AAVE fell roughly 10%–12% to trade near $160 after a governance clash between the Aave DAO and Aave Labs triggered a concentrated sell-off, pushing the dispute into a Snapshot vote that requires 320,000 YAE votes and an 80,000-vote margin to pass. The price move framed the governance fight as an immediate capital-markets event rather than a slow-burn process debate.
Fee-routing dispute, DAO countermeasures, and the Snapshot trigger
The dispute centers on a frontend switch from ParaSwap to CoW Swap, which critics argue redirected fee flows previously captured by the DAO, with delegate-cited on-chain estimates putting the DAO’s loss at about $200,000 per week and roughly $10 million annually. The core allegation is that a frontend integration change shifted meaningful swap revenue away from the DAO and toward Aave Labs, catalyzing tokenholder unrest and emergency proposals. In response, tokenholders floated aggressive options, including a plan to acquire Aave Labs and subsume its intellectual property into the DAO as a defensive “poison pill.” The “poison pill” framing signals a willingness to use corporate-style defenses to prevent perceived governance capture and to harden DAO control over key assets.

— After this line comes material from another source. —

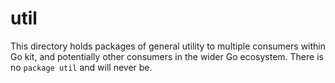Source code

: # util

This directory holds packages of general utility to multiple consumers within Go kit,
 and potentially other consumers in the wider Go ecosystem.
There is no `package util` and will never be.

Founder Stani Kulechov advanced a DAO alignment proposal to Snapshot that would transfer brand assets—domains and social channels—from Aave Labs to the DAO, urging participation with, “This is governance, end of the day.” The alignment proposal attempts to formalize control of brand-critical infrastructure under the DAO, turning social and domain ownership into an explicit governance question. Critics argued the proposal moved forward without sufficient community discussion and was timed in a way that amplified the influence of recently active delegates. The procedural criticism is that timing and process design can be as market-moving as the substance of the proposal itself.
Market reports attributed the sell-off to a large liquidation and concentrated selling, with the second-largest non-exchange holder reportedly selling about 230,000 AAVE—roughly $37.6–$38 million—crystallizing an estimated $13.45 million loss versus the original entry price, and contributing to what was described as a ~$50 million selling wave. The sell pressure narrative is dominated by a single large holder’s exit, which converted governance uncertainty into mechanical downside via concentrated supply hitting the market. Polling markets reportedly placed the odds of the alignment proposal passing at about 25%, reflecting low confidence and adding to near-term volatility. Low implied pass odds create a reflexive risk loop: uncertainty raises volatility, and volatility further erodes confidence in clean governance resolution.
Inside governance, the episode triggered emergency proposals, calls for anti-capture protections, and discussion of revenue allocation alternatives such as near-total buyback models, alongside reports of delegation flows and sudden AAVE inflows to previously idle delegates that raised concentration concerns. The operational takeaway is that governance “plumbing”—delegation dynamics, vote thresholds, and perceived conflicts—can quickly become a risk factor that markets price in.
The immediate consequence is elevated volatility and a stress test of whether the DAO can resolve fee-allocation and control disputes without triggering additional destabilizing exits. The key near-term milestone is the Snapshot vote closure and certified tally, which will determine whether brand assets and related control structures are formally reallocated under DAO authority. The vote outcome will function as a governance-to-market signal on whether alignment can be achieved without further balance-sheet damage to tokenholders.